--- WORK REQUIRED ---
All that is needed is an exact copy of the lines from the beginning of the data below through the line containing "- TestCases: Contains", minus the pictures.

=== EXTRACTED DATA ===

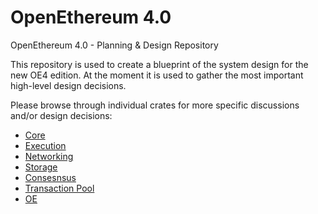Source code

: # OpenEthereum 4.0

OpenEthereum 4.0 - Planning &amp; Design Repository

This repository is used to create a blueprint of the system design for the new OE4 edition. At the moment it is used to gather the most important high-level design decisions.

Please browse through individual crates for more specific discussions and/or design decisions:

  - [Core](crates/core/README.md)
  - [Execution](crates/execution/README.md)
  - [Networking](crates/networking/README.md)
  - [Storage](crates/storage/README.md)
  - [Consesnsus](crates/consesnsus/README.md)
  - [Transaction Pool](crates/txpool/README.md)
  - [OE](crates/oe/README.md)
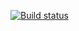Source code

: [![Build status](https://ci.appveyor.com/api/projects/status/hjhbpkvsystxc129?svg=true)](https://ci.appveyor.com/project/AnstasiaKli/patterns)

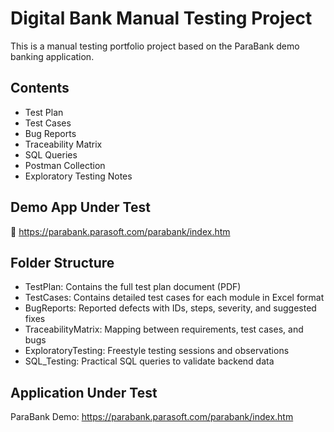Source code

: # Digital Bank Manual Testing Project

This is a manual testing portfolio project based on the ParaBank demo banking application.

## Contents

- Test Plan
- Test Cases
- Bug Reports
- Traceability Matrix
- SQL Queries
- Postman Collection
- Exploratory Testing Notes

## Demo App Under Test

🔗 https://parabank.parasoft.com/parabank/index.htm

## Folder Structure

- TestPlan: Contains the full test plan document (PDF)  
- TestCases: Contains detailed test cases for each module in Excel format
- BugReports: Reported defects with IDs, steps, severity, and suggested fixes
- TraceabilityMatrix: Mapping between requirements, test cases, and bugs
- ExploratoryTesting: Freestyle testing sessions and observations
- SQL_Testing: Practical SQL queries to validate backend data

## Application Under Test

ParaBank Demo: https://parabank.parasoft.com/parabank/index.htm
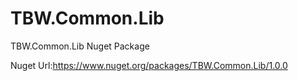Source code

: # TBW.Common.Lib
TBW.Common.Lib Nuget Package

Nuget Url:https://www.nuget.org/packages/TBW.Common.Lib/1.0.0
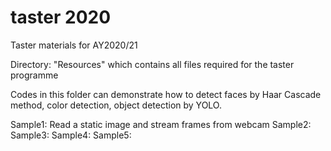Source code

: # taster 2020
Taster materials for AY2020/21

Directory: "Resources" which contains all files required for the taster programme

Codes in this folder can demonstrate how to detect faces by Haar Cascade method, color detection, object detection by YOLO.

Sample1: Read a static image and stream frames from webcam
Sample2:
Sample3:
Sample4:
Sample5:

===

--- RESULT OF THIS EXERCISE ---
Source code

: # OpenEthereum 4.0

OpenEthereum 4.0 - Planning &amp; Design Repository

This repository is used to create a blueprint of the system design for the new OE4 edition. At the moment it is used to gather the most important high-level design decisions.

Please browse through individual crates for more specific discussions and/or design decisions:

  - [Core](crates/core/README.md)
  - [Execution](crates/execution/README.md)
  - [Networking](crates/networking/README.md)
  - [Storage](crates/storage/README.md)
  - [Consesnsus](crates/consesnsus/README.md)
  - [Transaction Pool](crates/txpool/README.md)
  - [OE](crates/oe/README.md)
Source code

: [![Build status](https://ci.appveyor.com/api/projects/status/hjhbpkvsystxc129?svg=true)](https://ci.appveyor.com/project/AnstasiaKli/patterns)

Source code

: # Digital Bank Manual Testing Project

This is a manual testing portfolio project based on the ParaBank demo banking application.

## Contents

- Test Plan
- Test Cases
- Bug Reports
- Traceability Matrix
- SQL Queries
- Postman Collection
- Exploratory Testing Notes

## Demo App Under Test

🔗 https://parabank.parasoft.com/parabank/index.htm

## Folder Structure

- TestPlan: Contains the full test plan document (PDF)  
- TestCases: Contains detailed test cases for each module in Excel format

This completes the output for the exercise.